Data to process
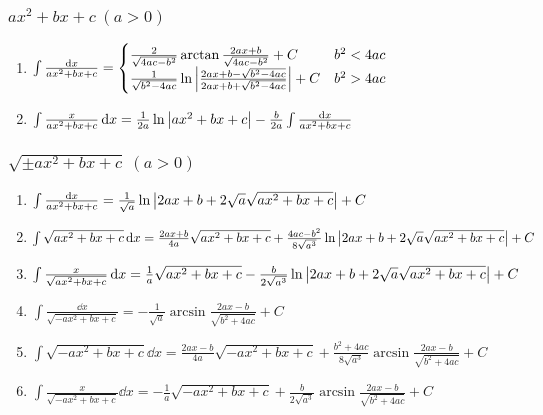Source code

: \subsubsection{$ax^2+bx+c\ (a>0)$}
	\begin{enumerate}
		\item$\int\frac{\dd{x}}{ax^2+bx+c}=\begin{cases}
			\frac{2}{\sqrt{4ac-b^2}}\arctan\frac{2ax+b}{\sqrt{4ac-b^2}}+C							&b^2<4ac\\
			\frac{1}{\sqrt{b^2-4ac}}\ln\abs{\frac{2ax+b-\sqrt{b^2-4ac}}{2ax+b+\sqrt{b^2-4ac}}}+C	&b^2>4ac\\
		\end{cases}$
		\item$\int\frac{x}{ax^2+bx+c}\dd{x}=\frac{1}{2a}\ln\abs{ax^2+bx+c}-\frac{b}{2a}\int\frac{\dd{x}}{ax^2+bx+c}$
	\end{enumerate}
\subsubsection{$\sqrt{\pm ax^2+bx+c}\ (a>0)$}
	\begin{enumerate}
		\item$\int\frac{\dd{x}}{ax^2+bx+c}=\frac{1}{\sqrt{a}}\ln\abs{2ax+b+2\sqrt{a}\sqrt{ax^2+bx+c}}+C$
		\item$\int\sqrt{ax^2+bx+c}\dd{x}=\frac{2ax+b}{4a}\sqrt{ax^2+bx+c}+\frac{4ac-b^2}{8\sqrt{a^3}}\ln\abs{2ax+b+2\sqrt{a}\sqrt{ax^2+bx+c}}+C$
		\item$\int\frac{x}{\sqrt{ax^2+bx+c}}\dd{x}=\frac{1}{a}\sqrt{ax^2+bx+c}-\frac{b}{2\sqrt{a^3}}\ln\abs{2ax+b+2\sqrt{a}\sqrt{ax^2+bx+c}}+C$
		\item$\int\frac{\dd{x}}{\sqrt{-ax^2+bx+c}}=-\frac{1}{\sqrt{a}}\arcsin\frac{2ax-b}{\sqrt{b^2+4ac}}+C$
		\item$\int\sqrt{-ax^2+bx+c}\dd{x}=\frac{2ax-b}{4a}\sqrt{-ax^2+bx+c}+\frac{b^2+4ac}{8\sqrt{a^3}}\arcsin\frac{2ax-b}{\sqrt{b^2+4ac}}+C$
		\item$\int\frac{x}{\sqrt{-ax^2+bx+c}}\dd{x}=-\frac{1}{a}\sqrt{-ax^2+bx+c}+\frac{b}{2\sqrt{a^3}}\arcsin\frac{2ax-b}{\sqrt{b^2+4ac}}+C$
	\end{enumerate}
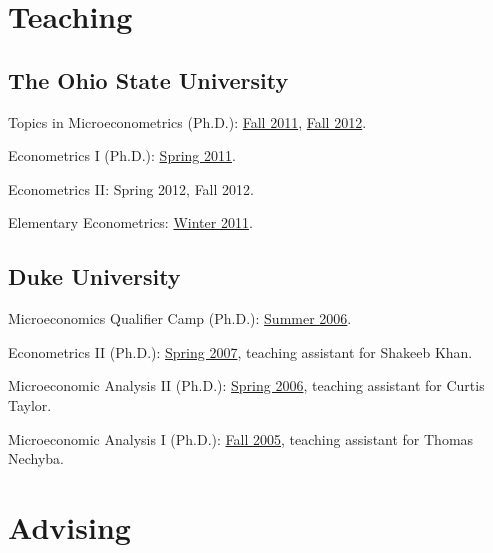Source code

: \documentclass[10pt,letterpaper]{article}
\renewenvironment{itemize}{
  \begin{list}{}{
    \setlength{\leftmargin}{1.5em}
    \setlength{\itemsep}{0.25em}
    \setlength{\parskip}{0pt}
    \setlength{\parsep}{0.25em}
  }
}{
  \end{list}
}
\begin{document}
\section*{Teaching}

\subsection*{The Ohio State University}

\begin{itemize}
\item Topics in Microeconometrics (Ph.D.):
  \href{http://jblevins.org/courses/econ843f11/}{Fall 2011}, %
  \href{http://jblevins.org/courses/econ8833f12/}{Fall 2012}. %
\item Econometrics I (Ph.D.):
  \href{http://jblevins.org/courses/econ741s11/}{Spring 2011}. %
\item Econometrics II:
  Spring 2012, %
  Fall 2012. %
\item Elementary Econometrics:
  \href{http://jblevins.org/courses/econ444w11/}{Winter 2011}. %
\end{itemize}

\subsection*{Duke University}

\begin{itemize}
\item Microeconomics Qualifier Camp (Ph.D.):
  \href{http://jblevins.org/courses/qualcamp06/}{Summer 2006}.
\item Econometrics II (Ph.D.):
  \href{http://jblevins.org/courses/econ342s07/}{Spring 2007}, teaching assistant for Shakeeb Khan.
\item Microeconomic Analysis II (Ph.D.):
  \href{http://jblevins.org/courses/econ302s06/}{Spring 2006}, teaching assistant for Curtis Taylor.
\item Microeconomic Analysis I (Ph.D.):
  \href{http://jblevins.org/courses/econ301f05/}{Fall 2005}, teaching assistant for Thomas Nechyba.
\end{itemize}

\section*{Advising}
\end{document}

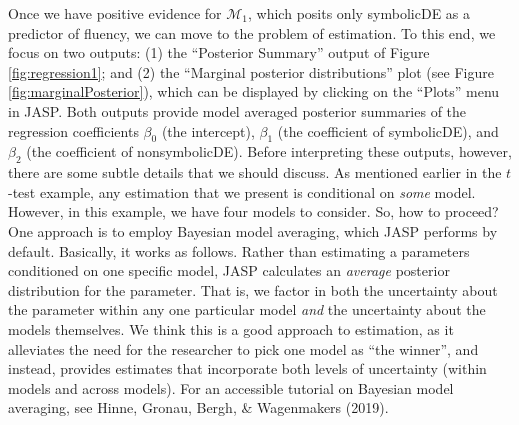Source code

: \documentclass[english,,doc,floatsintext]{apa6}
\begin{document}
Once we have positive evidence for \(\mathcal{M}_{1}\), which posits only symbolicDE as a predictor of fluency, we can move to the problem of estimation. To this end, we focus on two outputs: (1) the \enquote{Posterior Summary} output of Figure \ref{fig:regression1}; and (2) the \enquote{Marginal posterior distributions} plot (see Figure \ref{fig:marginalPosterior}), which can be displayed by clicking on the \enquote{Plots} menu in JASP. Both outputs provide model averaged posterior summaries of the regression coefficients \(\beta_{0}\) (the intercept), \(\beta_{1}\) (the coefficient of symbolicDE), and \(\beta_{2}\) (the coefficient of nonsymbolicDE). Before interpreting these outputs, however, there are some subtle details that we should discuss. As mentioned earlier in the \(t\)-test example, any estimation that we present is conditional on \emph{some} model. However, in this example, we have four models to consider. So, how to proceed? One approach is to employ Bayesian model averaging, which JASP performs by default. Basically, it works as follows. Rather than estimating a parameters conditioned on one specific model, JASP calculates an \emph{average} posterior distribution for the parameter. That is, we factor in both the uncertainty about the parameter within any one particular model \emph{and} the uncertainty about the models themselves. We think this is a good approach to estimation, as it alleviates the need for the researcher to pick one model as \enquote{the winner}, and instead, provides estimates that incorporate both levels of uncertainty (within models and across models). For an accessible tutorial on Bayesian model averaging, see Hinne, Gronau, Bergh, \& Wagenmakers (2019).
\end{document}

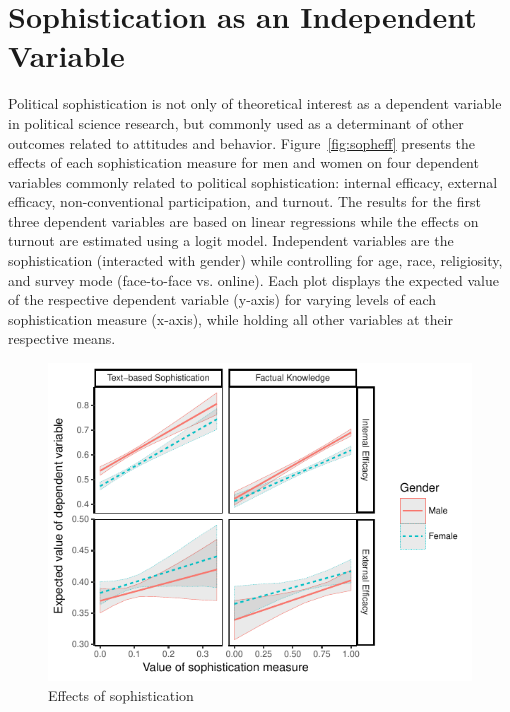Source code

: \documentclass[12pt]{article}
\begin{document}
\section*{Sophistication as an Independent Variable}

Political sophistication is not only of theoretical interest as a dependent variable in political science research, but commonly used as a determinant of other outcomes related to attitudes and behavior. Figure~\ref{fig:sopheff} presents the effects of each sophistication measure for men and women on four dependent variables commonly related to political sophistication: internal efficacy, external efficacy, non-conventional participation, and turnout. The results for the first three dependent variables are based on linear regressions while the effects on turnout are estimated using a logit model. Independent variables are the sophistication (interacted with gender) while controlling for age, race, religiosity, and survey mode (face-to-face vs. online). Each plot displays the expected value of the respective dependent variable (y-axis) for varying levels of each sophistication measure (x-axis), while holding all other variables at their respective means.

\begin{figure}[h]\centering
\includegraphics{../fig/efficacy.pdf}
\caption{Effects of sophistication}\label{fig:efficacy}
\end{figure}
\end{document}
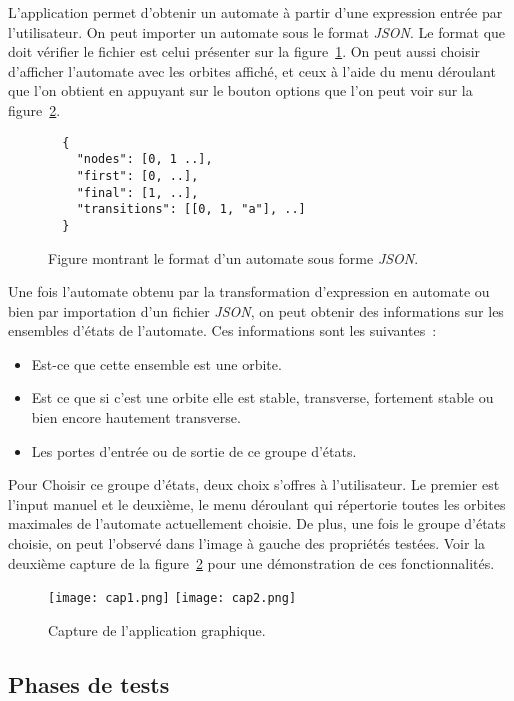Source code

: L'application permet d'obtenir un automate à partir d'une expression entrée 
par l'utilisateur. On peut importer un automate sous le format \textit{JSON}. Le 
format que doit vérifier le fichier est celui présenter sur la 
figure~\ref{fig:jsonFormat}. On peut aussi choisir d'afficher l'automate avec 
les orbites affiché, et ceux à l'aide du menu déroulant que l'on obtient en 
appuyant sur le bouton options que l'on peut voir sur la 
figure~\ref{fig:cap1}.

\begin{figure}[H]
  \begin{verbatim}
  {
    "nodes": [0, 1 ..],
    "first": [0, ..],
    "final": [1, ..],
    "transitions": [[0, 1, "a"], ..] 
  }
  \end{verbatim}
  \caption{Figure montrant le format d'un automate sous forme \textit{JSON}.}
  \label{fig:jsonFormat}
\end{figure}

Une fois l'automate obtenu par la transformation d'expression en automate ou 
bien par importation d'un fichier \textit{JSON}, on peut obtenir des 
informations sur les ensembles d'états de l'automate. Ces informations sont les 
suivantes~:

\begin{itemize}
  \item[\textbullet] Est-ce que cette ensemble est une orbite.
  \item[\textbullet] Est ce que si c'est une orbite elle est stable, transverse,
  fortement stable ou bien encore hautement transverse.
  \item[\textbullet] Les portes d'entrée ou de sortie de ce groupe d'états.
\end{itemize}

Pour Choisir ce groupe d'états, deux choix s'offres à l'utilisateur. Le premier
est l'input manuel et le deuxième, le menu déroulant qui répertorie toutes les 
orbites maximales de l'automate actuellement choisie. De plus, une fois le 
groupe d'états choisie, on peut l'observé dans l'image à gauche des propriétés 
testées. Voir la deuxième capture de la figure~\ref{fig:cap1} pour une 
démonstration de ces fonctionnalités.

\begin{figure}[H]
  \texttt{[image: cap1.png]}
  \texttt{[image: cap2.png]}
  \caption{Capture de l'application graphique.}\label{fig:cap1}
\end{figure}

\subsection{Phases de tests}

Work required
Give the lines again exactly, beginning with the first line of the records above and ending with the line that contains "Topics in Microeconometrics", and include no pictures.

Response to the task
Source code

: \subsubsection{$ax^2+bx+c\ (a>0)$}
	\begin{enumerate}
		\item$\int\frac{\dd{x}}{ax^2+bx+c}=\begin{cases}
			\frac{2}{\sqrt{4ac-b^2}}\arctan\frac{2ax+b}{\sqrt{4ac-b^2}}+C							&b^2<4ac\\
			\frac{1}{\sqrt{b^2-4ac}}\ln\abs{\frac{2ax+b-\sqrt{b^2-4ac}}{2ax+b+\sqrt{b^2-4ac}}}+C	&b^2>4ac\\
		\end{cases}$
		\item$\int\frac{x}{ax^2+bx+c}\dd{x}=\frac{1}{2a}\ln\abs{ax^2+bx+c}-\frac{b}{2a}\int\frac{\dd{x}}{ax^2+bx+c}$
	\end{enumerate}
\subsubsection{$\sqrt{\pm ax^2+bx+c}\ (a>0)$}
	\begin{enumerate}
		\item$\int\frac{\dd{x}}{ax^2+bx+c}=\frac{1}{\sqrt{a}}\ln\abs{2ax+b+2\sqrt{a}\sqrt{ax^2+bx+c}}+C$
		\item$\int\sqrt{ax^2+bx+c}\dd{x}=\frac{2ax+b}{4a}\sqrt{ax^2+bx+c}+\frac{4ac-b^2}{8\sqrt{a^3}}\ln\abs{2ax+b+2\sqrt{a}\sqrt{ax^2+bx+c}}+C$
		\item$\int\frac{x}{\sqrt{ax^2+bx+c}}\dd{x}=\frac{1}{a}\sqrt{ax^2+bx+c}-\frac{b}{2\sqrt{a^3}}\ln\abs{2ax+b+2\sqrt{a}\sqrt{ax^2+bx+c}}+C$
		\item$\int\frac{\dd{x}}{\sqrt{-ax^2+bx+c}}=-\frac{1}{\sqrt{a}}\arcsin\frac{2ax-b}{\sqrt{b^2+4ac}}+C$
		\item$\int\sqrt{-ax^2+bx+c}\dd{x}=\frac{2ax-b}{4a}\sqrt{-ax^2+bx+c}+\frac{b^2+4ac}{8\sqrt{a^3}}\arcsin\frac{2ax-b}{\sqrt{b^2+4ac}}+C$
		\item$\int\frac{x}{\sqrt{-ax^2+bx+c}}\dd{x}=-\frac{1}{a}\sqrt{-ax^2+bx+c}+\frac{b}{2\sqrt{a^3}}\arcsin\frac{2ax-b}{\sqrt{b^2+4ac}}+C$
	\end{enumerate}
Source code

: \documentclass[10pt,letterpaper]{article}
\renewenvironment{itemize}{
  \begin{list}{}{
    \setlength{\leftmargin}{1.5em}
    \setlength{\itemsep}{0.25em}
    \setlength{\parskip}{0pt}
    \setlength{\parsep}{0.25em}
  }
}{
  \end{list}
}
\begin{document}
\section*{Teaching}

\subsection*{The Ohio State University}

\begin{itemize}
\item Topics in Microeconometrics (Ph.D.):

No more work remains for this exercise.